Main point of that issue is 'Clean result Go code'. Now, I understood - tool 'unused' is wrong way. So, we can choose another way - if we follow by next step:
Experiment:
We have a simple C code:
File file.c
#include<stdio.h>
int main(){
int a = 42;
printf("We have number : %d", 42);
return 0;
}
Let's change little bit:
File file.c
#include<stdio_fake.h> // We change name of system header
int main(){
int a = 42;
printf("We have number : %d", 42);
return 0;
}
Create a file stdio_fake.h
:
void printf(const char * format, ...){
}
Run a clang
like that - clang -E file2.c -I"./"
and we have a clean result:
# 1 "file2.c"
# 1 "<built-in>" 1
# 1 "<built-in>" 3
# 317 "<built-in>" 3
# 1 "<command line>" 1
# 1 "<built-in>" 2
# 1 "file2.c" 2
# 1 "./stdio_fake.h" 1
void printf(const char * format, ...){
}
# 2 "file2.c" 2
int main(){
int a = 42;
printf("We have number : %d", 42);
return 0;
}
One of plus of that solution is system header files are platform indepentend.
Another solution:
in file main.go
we have next line:
cmd := exec.Command("clang", "-E", args.inputFile)

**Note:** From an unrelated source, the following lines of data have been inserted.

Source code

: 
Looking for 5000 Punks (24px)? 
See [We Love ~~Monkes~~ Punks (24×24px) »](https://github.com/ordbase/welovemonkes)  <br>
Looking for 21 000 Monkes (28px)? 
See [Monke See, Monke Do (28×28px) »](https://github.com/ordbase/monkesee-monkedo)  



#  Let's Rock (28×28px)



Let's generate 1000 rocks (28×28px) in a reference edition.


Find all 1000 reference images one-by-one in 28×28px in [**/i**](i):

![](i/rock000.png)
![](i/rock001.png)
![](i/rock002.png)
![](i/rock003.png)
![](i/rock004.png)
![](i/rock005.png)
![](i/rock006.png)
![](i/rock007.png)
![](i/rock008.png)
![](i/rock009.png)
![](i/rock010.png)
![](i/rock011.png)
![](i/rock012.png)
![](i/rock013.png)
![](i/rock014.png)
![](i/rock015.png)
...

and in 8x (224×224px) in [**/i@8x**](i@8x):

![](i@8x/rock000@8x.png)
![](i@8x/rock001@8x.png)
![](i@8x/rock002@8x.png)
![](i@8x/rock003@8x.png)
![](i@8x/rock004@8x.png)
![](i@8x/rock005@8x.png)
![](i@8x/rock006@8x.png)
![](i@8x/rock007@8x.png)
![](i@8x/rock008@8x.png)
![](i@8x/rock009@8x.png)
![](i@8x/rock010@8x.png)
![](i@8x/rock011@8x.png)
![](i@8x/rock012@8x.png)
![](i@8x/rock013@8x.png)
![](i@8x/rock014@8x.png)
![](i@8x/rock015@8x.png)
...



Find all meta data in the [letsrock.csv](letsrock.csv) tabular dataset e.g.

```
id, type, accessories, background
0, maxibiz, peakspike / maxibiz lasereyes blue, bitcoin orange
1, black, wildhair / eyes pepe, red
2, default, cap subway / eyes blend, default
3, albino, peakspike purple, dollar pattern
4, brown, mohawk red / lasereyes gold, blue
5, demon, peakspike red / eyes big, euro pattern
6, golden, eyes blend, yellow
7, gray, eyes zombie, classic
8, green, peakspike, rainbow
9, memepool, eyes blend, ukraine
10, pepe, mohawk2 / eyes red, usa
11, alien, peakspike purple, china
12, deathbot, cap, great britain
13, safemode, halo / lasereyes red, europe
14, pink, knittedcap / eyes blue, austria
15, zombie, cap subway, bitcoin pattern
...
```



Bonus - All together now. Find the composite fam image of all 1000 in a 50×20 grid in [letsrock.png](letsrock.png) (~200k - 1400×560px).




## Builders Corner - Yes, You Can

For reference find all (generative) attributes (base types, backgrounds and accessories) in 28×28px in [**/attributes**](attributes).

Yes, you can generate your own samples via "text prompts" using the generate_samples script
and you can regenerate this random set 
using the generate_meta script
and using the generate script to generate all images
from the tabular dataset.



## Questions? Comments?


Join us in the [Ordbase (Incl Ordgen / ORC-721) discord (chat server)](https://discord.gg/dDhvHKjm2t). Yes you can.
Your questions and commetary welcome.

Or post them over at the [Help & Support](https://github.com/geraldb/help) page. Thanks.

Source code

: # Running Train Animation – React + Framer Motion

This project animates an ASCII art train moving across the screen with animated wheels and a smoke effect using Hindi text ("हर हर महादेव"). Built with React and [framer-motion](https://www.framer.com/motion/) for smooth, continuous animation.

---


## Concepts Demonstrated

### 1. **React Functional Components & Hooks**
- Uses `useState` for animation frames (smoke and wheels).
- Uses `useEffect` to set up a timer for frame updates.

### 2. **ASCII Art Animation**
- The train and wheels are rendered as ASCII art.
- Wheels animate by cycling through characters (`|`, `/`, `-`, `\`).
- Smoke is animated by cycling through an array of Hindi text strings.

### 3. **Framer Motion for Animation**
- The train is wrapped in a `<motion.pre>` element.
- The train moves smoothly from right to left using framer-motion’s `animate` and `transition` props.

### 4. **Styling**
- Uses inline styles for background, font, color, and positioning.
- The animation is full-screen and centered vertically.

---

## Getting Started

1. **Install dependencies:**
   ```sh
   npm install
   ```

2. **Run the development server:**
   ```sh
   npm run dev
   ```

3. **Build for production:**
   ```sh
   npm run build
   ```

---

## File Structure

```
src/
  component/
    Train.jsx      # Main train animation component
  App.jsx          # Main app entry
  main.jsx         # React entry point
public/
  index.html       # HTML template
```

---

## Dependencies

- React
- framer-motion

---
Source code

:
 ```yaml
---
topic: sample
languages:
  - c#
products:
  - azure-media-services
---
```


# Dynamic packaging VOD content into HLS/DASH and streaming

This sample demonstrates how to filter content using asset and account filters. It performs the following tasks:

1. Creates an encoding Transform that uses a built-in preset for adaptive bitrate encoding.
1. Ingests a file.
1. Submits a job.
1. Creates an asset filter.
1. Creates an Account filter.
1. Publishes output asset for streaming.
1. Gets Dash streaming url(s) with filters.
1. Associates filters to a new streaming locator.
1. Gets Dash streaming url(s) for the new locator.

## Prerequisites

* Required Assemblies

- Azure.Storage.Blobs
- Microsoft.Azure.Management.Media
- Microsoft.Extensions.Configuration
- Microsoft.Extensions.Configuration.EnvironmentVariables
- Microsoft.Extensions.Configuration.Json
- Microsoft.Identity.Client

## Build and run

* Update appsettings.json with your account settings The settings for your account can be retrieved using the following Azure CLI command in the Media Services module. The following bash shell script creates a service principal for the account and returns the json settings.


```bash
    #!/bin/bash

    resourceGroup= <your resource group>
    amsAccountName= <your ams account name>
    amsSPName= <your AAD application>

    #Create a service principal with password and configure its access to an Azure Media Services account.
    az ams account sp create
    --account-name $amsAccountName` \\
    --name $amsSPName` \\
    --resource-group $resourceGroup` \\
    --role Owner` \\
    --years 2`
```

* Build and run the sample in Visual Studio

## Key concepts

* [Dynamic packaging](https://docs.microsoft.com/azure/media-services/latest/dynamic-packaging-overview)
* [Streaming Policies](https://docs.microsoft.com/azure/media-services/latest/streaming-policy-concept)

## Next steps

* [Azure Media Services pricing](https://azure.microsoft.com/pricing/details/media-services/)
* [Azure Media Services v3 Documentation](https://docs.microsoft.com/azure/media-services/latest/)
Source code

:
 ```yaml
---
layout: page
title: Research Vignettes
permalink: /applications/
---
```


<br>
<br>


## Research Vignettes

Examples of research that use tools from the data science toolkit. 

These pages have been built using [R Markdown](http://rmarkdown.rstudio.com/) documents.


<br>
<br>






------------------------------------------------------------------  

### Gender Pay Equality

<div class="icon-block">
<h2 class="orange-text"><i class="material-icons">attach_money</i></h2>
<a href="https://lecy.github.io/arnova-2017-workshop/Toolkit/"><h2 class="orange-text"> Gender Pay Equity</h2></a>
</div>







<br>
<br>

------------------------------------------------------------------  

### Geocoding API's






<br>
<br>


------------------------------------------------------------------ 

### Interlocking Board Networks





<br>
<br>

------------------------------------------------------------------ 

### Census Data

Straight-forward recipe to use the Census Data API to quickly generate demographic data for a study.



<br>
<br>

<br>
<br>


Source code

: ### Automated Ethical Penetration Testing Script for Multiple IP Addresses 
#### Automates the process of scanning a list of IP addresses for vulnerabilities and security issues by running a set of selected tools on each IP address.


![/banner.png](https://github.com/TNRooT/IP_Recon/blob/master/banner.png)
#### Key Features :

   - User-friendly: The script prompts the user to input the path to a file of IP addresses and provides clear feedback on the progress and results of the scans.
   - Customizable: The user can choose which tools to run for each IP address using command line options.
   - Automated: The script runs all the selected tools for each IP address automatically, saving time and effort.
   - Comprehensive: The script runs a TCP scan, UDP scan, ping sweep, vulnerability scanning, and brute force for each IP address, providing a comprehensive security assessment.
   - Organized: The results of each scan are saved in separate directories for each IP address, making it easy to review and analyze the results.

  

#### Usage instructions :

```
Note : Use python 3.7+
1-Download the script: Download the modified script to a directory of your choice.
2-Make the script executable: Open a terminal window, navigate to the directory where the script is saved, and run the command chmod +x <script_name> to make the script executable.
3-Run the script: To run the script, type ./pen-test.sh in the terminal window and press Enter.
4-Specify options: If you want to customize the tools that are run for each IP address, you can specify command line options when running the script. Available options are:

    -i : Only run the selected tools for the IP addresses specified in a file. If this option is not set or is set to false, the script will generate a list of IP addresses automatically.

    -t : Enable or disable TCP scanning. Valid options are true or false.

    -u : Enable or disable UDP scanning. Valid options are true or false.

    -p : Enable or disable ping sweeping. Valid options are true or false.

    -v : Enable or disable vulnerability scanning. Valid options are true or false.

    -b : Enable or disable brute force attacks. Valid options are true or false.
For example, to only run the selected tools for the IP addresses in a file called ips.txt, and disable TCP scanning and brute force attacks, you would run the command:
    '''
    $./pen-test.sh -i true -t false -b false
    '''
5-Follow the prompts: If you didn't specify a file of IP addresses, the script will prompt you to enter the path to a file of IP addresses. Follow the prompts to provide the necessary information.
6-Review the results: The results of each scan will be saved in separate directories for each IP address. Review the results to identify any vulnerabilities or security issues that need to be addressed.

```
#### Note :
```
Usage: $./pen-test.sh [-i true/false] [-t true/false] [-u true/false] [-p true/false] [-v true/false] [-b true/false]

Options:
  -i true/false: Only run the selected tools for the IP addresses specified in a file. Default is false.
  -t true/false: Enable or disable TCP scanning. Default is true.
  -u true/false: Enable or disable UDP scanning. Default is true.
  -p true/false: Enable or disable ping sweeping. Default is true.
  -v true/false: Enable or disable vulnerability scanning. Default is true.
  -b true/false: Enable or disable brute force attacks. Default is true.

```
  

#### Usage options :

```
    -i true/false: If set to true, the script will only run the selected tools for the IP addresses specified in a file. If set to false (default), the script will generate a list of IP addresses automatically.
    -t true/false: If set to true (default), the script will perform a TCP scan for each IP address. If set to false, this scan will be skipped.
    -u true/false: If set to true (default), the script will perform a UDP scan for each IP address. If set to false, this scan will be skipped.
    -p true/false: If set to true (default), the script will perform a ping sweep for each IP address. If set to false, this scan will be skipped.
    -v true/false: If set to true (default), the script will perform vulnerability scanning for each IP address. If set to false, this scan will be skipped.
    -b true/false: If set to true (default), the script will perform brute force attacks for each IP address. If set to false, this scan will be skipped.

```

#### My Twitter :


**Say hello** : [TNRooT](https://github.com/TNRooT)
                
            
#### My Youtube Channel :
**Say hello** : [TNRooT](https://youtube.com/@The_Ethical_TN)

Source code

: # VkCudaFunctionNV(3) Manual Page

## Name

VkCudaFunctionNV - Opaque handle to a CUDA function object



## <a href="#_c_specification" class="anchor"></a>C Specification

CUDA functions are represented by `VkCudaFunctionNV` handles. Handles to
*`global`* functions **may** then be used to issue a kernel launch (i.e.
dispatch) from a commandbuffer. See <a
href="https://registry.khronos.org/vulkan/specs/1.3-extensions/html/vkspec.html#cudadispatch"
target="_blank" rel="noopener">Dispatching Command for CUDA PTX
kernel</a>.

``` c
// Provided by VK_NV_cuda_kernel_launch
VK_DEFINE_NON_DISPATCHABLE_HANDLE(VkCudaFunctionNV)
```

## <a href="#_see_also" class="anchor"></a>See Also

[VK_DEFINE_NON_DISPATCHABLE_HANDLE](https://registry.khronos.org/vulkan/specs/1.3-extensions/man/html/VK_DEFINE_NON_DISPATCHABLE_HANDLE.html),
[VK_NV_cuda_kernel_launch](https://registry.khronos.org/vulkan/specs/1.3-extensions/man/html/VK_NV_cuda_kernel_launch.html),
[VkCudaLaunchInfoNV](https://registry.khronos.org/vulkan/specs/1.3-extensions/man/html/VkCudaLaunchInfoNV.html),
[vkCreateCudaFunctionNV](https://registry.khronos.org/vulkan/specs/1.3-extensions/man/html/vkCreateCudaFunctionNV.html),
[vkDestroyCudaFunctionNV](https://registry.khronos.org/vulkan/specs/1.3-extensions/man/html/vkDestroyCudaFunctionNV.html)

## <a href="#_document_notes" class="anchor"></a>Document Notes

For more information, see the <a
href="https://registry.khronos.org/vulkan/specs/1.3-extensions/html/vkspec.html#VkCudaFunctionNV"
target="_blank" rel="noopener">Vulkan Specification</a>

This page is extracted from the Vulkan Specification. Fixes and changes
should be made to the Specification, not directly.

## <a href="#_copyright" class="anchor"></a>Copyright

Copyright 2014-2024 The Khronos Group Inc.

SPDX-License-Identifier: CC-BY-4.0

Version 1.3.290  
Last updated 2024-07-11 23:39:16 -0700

also we know - the one simple think about result:
# 28 "/usr/include/x86_64-linux-gnu/bits/types.h" 2 3 4 <------ IMPORTANT
typedef unsigned char __u_char;
typedef unsigned short int __u_short;
typedef unsigned int __u_int;
# 36 "/usr/include/stdio.h" 2 3 4 <------ IMPORTANT
struct _IO_FILE;
We know - What file give to us any function,type,struct ,... In according to last result example - it is types.h
and stdio.h
.
So, we can ignore that entities in transpiling and at the end - we will have a clear Go code.
If we will use any of that solution or some preliminary like that, then may be we also can solve issue #237 .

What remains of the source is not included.